I need help with the following question:
A computer in adding numbers rounds each number to its nearest integer.
Suppose that all rounding errors are independent and uniformly distributed over (-0.5, 0.5).i) If 1500 numbers are added, what is the probability that magnitude of the total error exceeds 15?
ii) How many numbers may be added together so that magnitude of the total error is less than 10 with probability 0.9?
How I started:
Let X be a random variable denoting the rounding error.
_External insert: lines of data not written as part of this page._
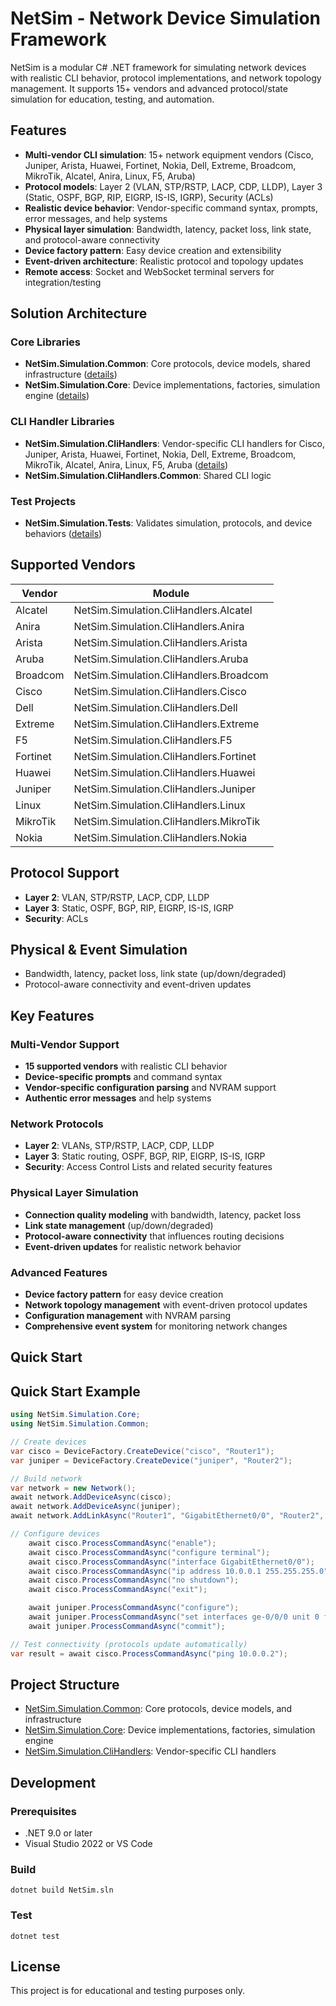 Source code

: # NetSim - Network Device Simulation Framework


NetSim is a modular C# .NET framework for simulating network devices with realistic CLI behavior, protocol implementations, and network topology management. It supports 15+ vendors and advanced protocol/state simulation for education, testing, and automation.


## Features

- **Multi-vendor CLI simulation**: 15+ network equipment vendors (Cisco, Juniper, Arista, Huawei, Fortinet, Nokia, Dell, Extreme, Broadcom, MikroTik, Alcatel, Anira, Linux, F5, Aruba)
- **Protocol models**: Layer 2 (VLAN, STP/RSTP, LACP, CDP, LLDP), Layer 3 (Static, OSPF, BGP, RIP, EIGRP, IS-IS, IGRP), Security (ACLs)
- **Realistic device behavior**: Vendor-specific command syntax, prompts, error messages, and help systems
- **Physical layer simulation**: Bandwidth, latency, packet loss, link state, and protocol-aware connectivity
- **Device factory pattern**: Easy device creation and extensibility
- **Event-driven architecture**: Realistic protocol and topology updates
- **Remote access**: Socket and WebSocket terminal servers for integration/testing


## Solution Architecture

### Core Libraries
- **NetSim.Simulation.Common**: Core protocols, device models, shared infrastructure ([details](NetSim.Simulation.Common/README.md))
- **NetSim.Simulation.Core**: Device implementations, factories, simulation engine ([details](NetSim.Simulation.Core/README.md))

### CLI Handler Libraries
- **NetSim.Simulation.CliHandlers**: Vendor-specific CLI handlers for Cisco, Juniper, Arista, Huawei, Fortinet, Nokia, Dell, Extreme, Broadcom, MikroTik, Alcatel, Anira, Linux, F5, Aruba ([details](NetSim.Simulation.CliHandlers/README.md))
- **NetSim.Simulation.CliHandlers.Common**: Shared CLI logic

### Test Projects
- **NetSim.Simulation.Tests**: Validates simulation, protocols, and device behaviors ([details](NetSim.Simulation.Tests/README.md))

## Supported Vendors

| Vendor     | Module                                    |
|------------|-------------------------------------------|
| Alcatel    | NetSim.Simulation.CliHandlers.Alcatel     |
| Anira      | NetSim.Simulation.CliHandlers.Anira       |
| Arista     | NetSim.Simulation.CliHandlers.Arista      |
| Aruba      | NetSim.Simulation.CliHandlers.Aruba       |
| Broadcom   | NetSim.Simulation.CliHandlers.Broadcom    |
| Cisco      | NetSim.Simulation.CliHandlers.Cisco       |
| Dell       | NetSim.Simulation.CliHandlers.Dell        |
| Extreme    | NetSim.Simulation.CliHandlers.Extreme     |
| F5         | NetSim.Simulation.CliHandlers.F5          |
| Fortinet   | NetSim.Simulation.CliHandlers.Fortinet    |
| Huawei     | NetSim.Simulation.CliHandlers.Huawei      |
| Juniper    | NetSim.Simulation.CliHandlers.Juniper     |
| Linux      | NetSim.Simulation.CliHandlers.Linux       |
| MikroTik   | NetSim.Simulation.CliHandlers.MikroTik    |
| Nokia      | NetSim.Simulation.CliHandlers.Nokia       |

## Protocol Support

- **Layer 2**: VLAN, STP/RSTP, LACP, CDP, LLDP
- **Layer 3**: Static, OSPF, BGP, RIP, EIGRP, IS-IS, IGRP
- **Security**: ACLs

## Physical & Event Simulation

- Bandwidth, latency, packet loss, link state (up/down/degraded)
- Protocol-aware connectivity and event-driven updates

## Key Features

### Multi-Vendor Support
- **15 supported vendors** with realistic CLI behavior
- **Device-specific prompts** and command syntax
- **Vendor-specific configuration parsing** and NVRAM support
- **Authentic error messages** and help systems

### Network Protocols
- **Layer 2**: VLANs, STP/RSTP, LACP, CDP, LLDP
- **Layer 3**: Static routing, OSPF, BGP, RIP, EIGRP, IS-IS, IGRP
- **Security**: Access Control Lists and related security features

### Physical Layer Simulation
- **Connection quality modeling** with bandwidth, latency, packet loss
- **Link state management** (up/down/degraded)  
- **Protocol-aware connectivity** that influences routing decisions
- **Event-driven updates** for realistic network behavior

### Advanced Features
- **Device factory pattern** for easy device creation
- **Network topology management** with event-driven protocol updates
- **Configuration management** with NVRAM parsing
- **Comprehensive event system** for monitoring network changes

## Quick Start

## Quick Start Example
```csharp
using NetSim.Simulation.Core;
using NetSim.Simulation.Common;

// Create devices
var cisco = DeviceFactory.CreateDevice("cisco", "Router1");
var juniper = DeviceFactory.CreateDevice("juniper", "Router2");

// Build network
var network = new Network();
await network.AddDeviceAsync(cisco);
await network.AddDeviceAsync(juniper);
await network.AddLinkAsync("Router1", "GigabitEthernet0/0", "Router2", "ge-0/0/0");

// Configure devices
	await cisco.ProcessCommandAsync("enable");
	await cisco.ProcessCommandAsync("configure terminal");
	await cisco.ProcessCommandAsync("interface GigabitEthernet0/0");
	await cisco.ProcessCommandAsync("ip address 10.0.0.1 255.255.255.0");
	await cisco.ProcessCommandAsync("no shutdown");
	await cisco.ProcessCommandAsync("exit");

	await juniper.ProcessCommandAsync("configure");
	await juniper.ProcessCommandAsync("set interfaces ge-0/0/0 unit 0 family inet address 10.0.0.2/24");
	await juniper.ProcessCommandAsync("commit");

// Test connectivity (protocols update automatically)
var result = await cisco.ProcessCommandAsync("ping 10.0.0.2");
```


## Project Structure

- [NetSim.Simulation.Common](NetSim.Simulation.Common/README.md): Core protocols, device models, and infrastructure
- [NetSim.Simulation.Core](NetSim.Simulation.Core/README.md): Device implementations, factories, simulation engine
- [NetSim.Simulation.CliHandlers](NetSim.Simulation.CliHandlers/README.md): Vendor-specific CLI handlers


## Development

### Prerequisites
- .NET 9.0 or later
- Visual Studio 2022 or VS Code

### Build
```pwsh
dotnet build NetSim.sln
```


### Test
```pwsh
dotnet test
```


## License

This project is for educational and testing purposes only.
Probability distribution function $f(x)$ of $X$ would be:
$1 \quad -0.5 \le X \le 0.5$
$0 \quad otherwise$
I can't figure out how to answer the first part. Someone please help.
Best Answer
Your question has been answered here: Connection to Normal distribution
Using Thomas Ahle's formula there gives the exact answer. \begin{align*} P(S<s) = \frac{1}{n!}\sum_{k=0}^{\lfloor s\rfloor}(-1)^k\binom{n}{k}(s-k)^n \end{align*}
We need to compute: $$\big(1-P(S<765)\big)\cdot 2 \approx 0.17972990949058$$
Using the normal approximation:
\begin{align*} 2\times \mathbb{P}\left(x>15\right) &= 2\times \mathbb{P}\left(z>\frac{15}{\sqrt{125}}\right) \\ &= 2\times \int_{15/\sqrt{125}}^{\infty} \, \frac{1}{\sqrt{2\, \pi}} e^{-z^2/2}\, dz \\ &\approx 0.17971249 \end{align*}
or use the table for normal distribution.